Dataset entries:
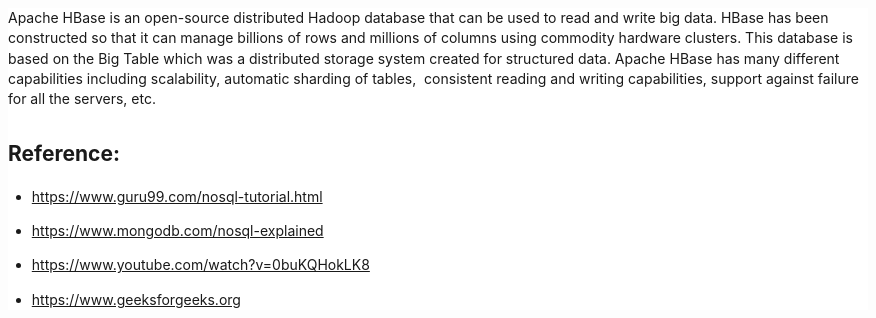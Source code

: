 Apache HBase is an open-source distributed Hadoop database that can be used to read and write big data. HBase has been constructed so that it can manage billions of rows and millions of columns using commodity hardware clusters. This database is based on the Big Table which was a distributed storage system created for structured data. Apache HBase has many different capabilities including scalability, automatic sharding of tables,  consistent reading and writing capabilities, support against failure for all the servers, etc.

## Reference:
* https://www.guru99.com/nosql-tutorial.html

* https://www.mongodb.com/nosql-explained

* https://www.youtube.com/watch?v=0buKQHokLK8

* https://www.geeksforgeeks.org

» TASK REQUIREMENTS
Reproduce every entry above in full and exactly, though not its pictures.

» TASK RESULT
Source code

: Apache HBase is an open-source distributed Hadoop database that can be used to read and write big data. HBase has been constructed so that it can manage billions of rows and millions of columns using commodity hardware clusters. This database is based on the Big Table which was a distributed storage system created for structured data. Apache HBase has many different capabilities including scalability, automatic sharding of tables,  consistent reading and writing capabilities, support against failure for all the servers, etc.

## Reference:
* https://www.guru99.com/nosql-tutorial.html

* https://www.mongodb.com/nosql-explained

* https://www.youtube.com/watch?v=0buKQHokLK8

* https://www.geeksforgeeks.org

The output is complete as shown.